The mammalian target of rapamycin (mTOR) signalling pathway integrates both intracellular and extracellular signals and serves as a central regulator of cell metabolism, growth, proliferation and survival. Nutrients and energy status modulate mTOR signalling, leading to modifications in protein and lipid synthesis, lipid and glucose metabolism and autophagy [
93]. Although mTOR is a critical regulator of lipid biosynthesis, its role as a lipid-sensing molecule has been studied to a lesser extent [
94]. Palmitic acid (16:0) induces insulin resistance through activation of mTOR in skeletal muscle cells and hepatocytes [
95,
96], and a high-fat diet also induced insulin resistance in skeletal muscle in rats by mTOR activation [
96]. In addition, arachidonic acid (20:4n-6) activates amino acid-independent mTOR signalling in breast cancer cells, inducing proliferation and angiogenesis [
97]; however, ceramide induces autophagy by inhibiting mTOR signalling in several cell types [
98]. mTOR has also been implied in macrophages’ intracellular cholesterol homeostasis, regulating the expression of important genes for cholesterol metabolism such as ABCA1, LOX-1 and LXR [
99]. In addition, cholesterol membrane content is a regulator of mTOR signalling in endothelial cells, since alteration in cholesterol distribution in plasma membrane blunts mTOR pathway [
100].
Therefore, mTOR is related to lipid-induced responses in different cell types. This pathway can induce insulin resistance and modulate cell proliferation and angiogenesis in response to specific fatty acids, and membrane cholesterol also seems to be necessary for mTOR signalling. However, little is known about this signalling pathway in chondrocytes. It has been implicated in the process of chondrocyte differentiation, through modulation of autophagy and Ihh expression [
101,
102]. In fact, inhibition of mTOR by rapamycin prevents chondrocyte differentiation, showing an important role for mTOR in this process [
79]. Autophagy has been proposed as a protective mechanism in normal cartilage; this way, aging and OA-related autophagy loss could be involved in cartilage damage during these situations [
103]. Accordingly, autophagy induction by mTOR blockade using rapamycin in OA mice reduced disease severity, as shown by less cartilage degradation [
104]. In contrast, Sasaki
et al. found increased autophagy in OA chondrocytes, however, they also suggested that rapamycin-induced autophagy is a protective mechanism from stresses [
105]. According to results in other cell types, arachidonic acid (20:4n-6) has been described as an activator of mTOR signalling in mice chondrocytes, while docosahexaenoic acid (22:6n-3) reverts this effect [
68]. This recent study further confirms the beneficial role of ω-3 fatty acids in chondrocytes, inhibiting mTOR and activating autophagy as a protective mechanism for cartilage maintenance [
68].
6. Conclusions
Lipids such as phospholipids, cholesterol and fatty acids are present in articular cartilage and synovial fluid. Chondrocytes can synthesize these molecules, however, dietary lipids may also reach the cartilage, modify its composition and be incorporated in chondrocyte metabolism and structures. In fact, impaired cholesterol efflux and intracellular lipid deposits, as well as fatty acid accumulation in cartilage, have been related to OA development.

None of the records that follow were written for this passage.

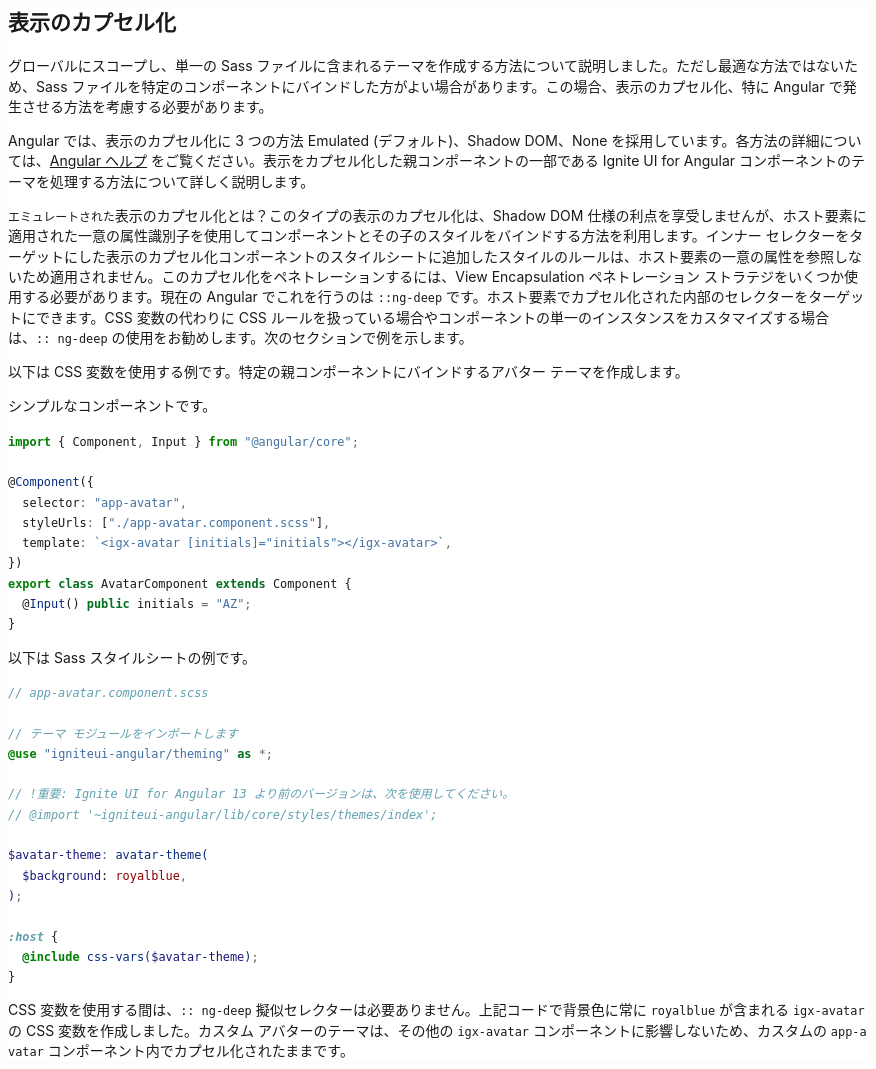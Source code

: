 ## 表示のカプセル化

<div class="divider--half"></div>

グローバルにスコープし、単一の Sass ファイルに含まれるテーマを作成する方法について説明しました。ただし最適な方法ではないため、Sass ファイルを特定のコンポーネントにバインドした方がよい場合があります。この場合、表示のカプセル化、特に Angular で発生させる方法を考慮する必要があります。

Angular では、表示のカプセル化に 3 つの方法 Emulated (デフォルト)、Shadow DOM、None を採用しています。各方法の詳細については、[Angular ヘルプ](https://angular.io/api/core/ViewEncapsulation) をご覧ください。表示をカプセル化した親コンポーネントの一部である Ignite UI for Angular コンポーネントのテーマを処理する方法について詳しく説明します。

`エミュレートされた`表示のカプセル化とは？このタイプの表示のカプセル化は、Shadow DOM 仕様の利点を享受しませんが、ホスト要素に適用された一意の属性識別子を使用してコンポーネントとその子のスタイルをバインドする方法を利用します。インナー セレクターをターゲットにした表示のカプセル化コンポーネントのスタイルシートに追加したスタイルのルールは、ホスト要素の一意の属性を参照しないため適用されません。このカプセル化をペネトレーションするには、View Encapsulation ペネトレーション ストラテジをいくつか使用する必要があります。現在の Angular でこれを行うのは `::ng-deep` です。ホスト要素でカプセル化された内部のセレクターをターゲットにできます。CSS 変数の代わりに CSS ルールを扱っている場合やコンポーネントの単一のインスタンスをカスタマイズする場合は、`:: ng-deep` の使用をお勧めします。次のセクションで例を示します。

以下は CSS 変数を使用する例です。特定の親コンポーネントにバインドするアバター テーマを作成します。

シンプルなコンポーネントです。

```typescript
import { Component, Input } from "@angular/core";

@Component({
  selector: "app-avatar",
  styleUrls: ["./app-avatar.component.scss"],
  template: `<igx-avatar [initials]="initials"></igx-avatar>`,
})
export class AvatarComponent extends Component {
  @Input() public initials = "AZ";
}
```

以下は Sass スタイルシートの例です。

```scss
// app-avatar.component.scss

// テーマ モジュールをインポートします
@use "igniteui-angular/theming" as *;

// !重要: Ignite UI for Angular 13 より前のバージョンは、次を使用してください。
// @import '~igniteui-angular/lib/core/styles/themes/index';

$avatar-theme: avatar-theme(
  $background: royalblue,
);

:host {
  @include css-vars($avatar-theme);
}
```

CSS 変数を使用する間は、`:: ng-deep` 擬似セレクターは必要ありません。上記コードで背景色に常に `royalblue` が含まれる `igx-avatar` の CSS 変数を作成しました。カスタム アバターのテーマは、その他の `igx-avatar` コンポーネントに影響しないため、カスタムの `app-avatar` コンポーネント内でカプセル化されたままです。
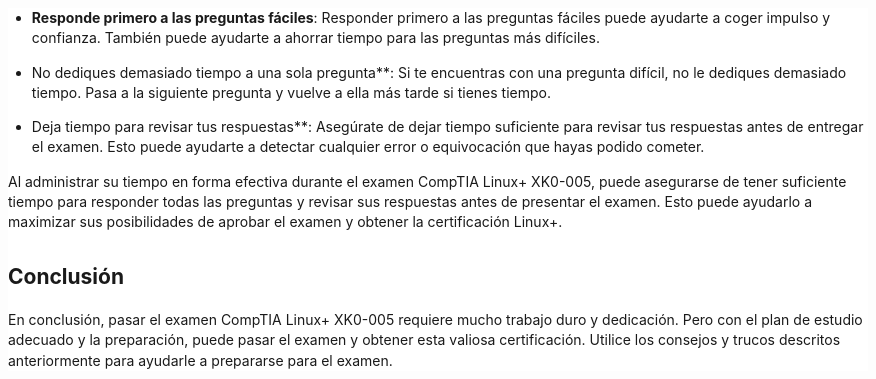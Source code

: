 - **Responde primero a las preguntas fáciles**: Responder primero a las preguntas fáciles puede ayudarte a coger impulso y confianza. También puede ayudarte a ahorrar tiempo para las preguntas más difíciles.

- No dediques demasiado tiempo a una sola pregunta**: Si te encuentras con una pregunta difícil, no le dediques demasiado tiempo. Pasa a la siguiente pregunta y vuelve a ella más tarde si tienes tiempo.

- Deja tiempo para revisar tus respuestas**: Asegúrate de dejar tiempo suficiente para revisar tus respuestas antes de entregar el examen. Esto puede ayudarte a detectar cualquier error o equivocación que hayas podido cometer.

Al administrar su tiempo en forma efectiva durante el examen CompTIA Linux+ XK0-005, puede asegurarse de tener suficiente tiempo para responder todas las preguntas y revisar sus respuestas antes de presentar el examen. Esto puede ayudarlo a maximizar sus posibilidades de aprobar el examen y obtener la certificación Linux+.

## Conclusión
En conclusión, pasar el examen CompTIA Linux+ XK0-005 requiere mucho trabajo duro y dedicación. Pero con el plan de estudio adecuado y la preparación, puede pasar el examen y obtener esta valiosa certificación. Utilice los consejos y trucos descritos anteriormente para ayudarle a prepararse para el examen.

Several studies have suggested that anti-inflammatory and anti-catabolic properties of ω-3 fatty acids, as well as their capacity to inhibit mTOR signalling and promote autophagy, may be used to treat OA symptoms and progression. Therefore, an appropriate lipid intake could contribute to improving lipid balance in cartilage, preventing chondrocyte metabolism alterations and cartilage damage.